The gibbet was a common law capital punishment imposed in England from the mid-18th to the mid-19th centuries. Convicted prisoners were enclosed in these hanging iron cages fully alive and then left to die within the enclosure. Their bodies were sometimes displayed for only a day or two and other times, were left to hang for months on end. In the case of a longer display, the bodies would sometimes be coated in tar (prior to death) before enclosure to allow for slower decay of the corpse. If punishment is meant as a deterrent, this form of capital punishment would be one of the most extreme forms of deterrence against crime invented by the modern penal system. The rapidly decomposing or, alternatively, tar coated corpse removes any traces of gender which the corpse had before death. The continued display of the murdered corpse adds further insult to the injury by using the deceased as an example to others, as the epitome of malfeasance which would result in the same treatment should anyone else commit the same crime.

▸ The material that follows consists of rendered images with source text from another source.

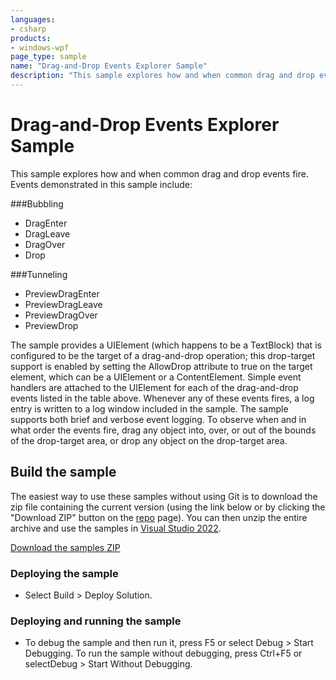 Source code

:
 ```yaml
---
languages:
- csharp
products:
- windows-wpf
page_type: sample
name: "Drag-and-Drop Events Explorer Sample"        
description: "This sample explores how and when common drag and drop events fire. Events demonstrated in this sample include:"
---
```


# Drag-and-Drop Events Explorer Sample
This sample explores how and when common drag and drop events fire. Events demonstrated in this sample include:

###Bubbling
- DragEnter
- DragLeave
- DragOver
- Drop

###Tunneling
- PreviewDragEnter
- PreviewDragLeave
- PreviewDragOver
- PreviewDrop

The sample provides a UIElement (which happens to be a TextBlock) that is configured to be the target of a drag-and-drop operation; this drop-target support is enabled by setting the AllowDrop attribute to true on the target element, which can be a UIElement or a ContentElement.
Simple event handlers are attached to the UIElement for each of the drag-and-drop events listed in the table above. Whenever any of these events fires, a log entry is written to a log window included in the sample. The sample supports both brief and verbose event logging.
To observe when and in what order the events fire, drag any object into, over, or out of the bounds of the drop-target area, or drop any object on the drop-target area.

## Build the sample
The easiest way to use these samples without using Git is to download the zip file containing the current version (using the link below or by clicking the "Download ZIP" button on the [repo](https://github.com/microsoft/WPF-Samples?tab=readme-ov-file) page). You can then unzip the entire archive and use the samples in [Visual Studio 2022](https://www.visualstudio.com/wpf-vs).

[Download the samples ZIP](../../archive/main.zip)

### Deploying the sample
- Select Build > Deploy Solution. 

### Deploying and running the sample
- To debug the sample and then run it, press F5 or select Debug >  Start Debugging. To run the sample without debugging, press Ctrl+F5 or selectDebug > Start Without Debugging.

The Wicker Man was first described in Julius Ceasar’s Commentary on the Gallic Wars as a giant effigy of a human figure which the Druids then filled with sacrificial victims (or alternatively criminals slated for execution) and then burned in its entirety. Ceasar’s reports are unconfirmed by any other account and have been questioned as highly suspicious. Nonetheless, the ceremony has been represented in various forms throughout history including this one from the 1676 Britannia Antiqua and has even been the focus of modern cinema and a song by the heavy metal band Iron Maiden.
It is not surprising that this effigy, at least in its representation here, is androgynous. As polytheists, the druids believed that the source of life and the powers which controlled it were embodied in many inanimate and animate objects. It is logical that the Wicker Man, the “portal” between this spiritual world and the world of the living is only semi-human in its lack of gender. If the force that creates life is non-human, that which takes it away must also lack normal human characteristics. As the wicker man burns, consuming its living victims along with itself, it erases all vestiges of human form which contained the spirits of these victims during their short presence on earth.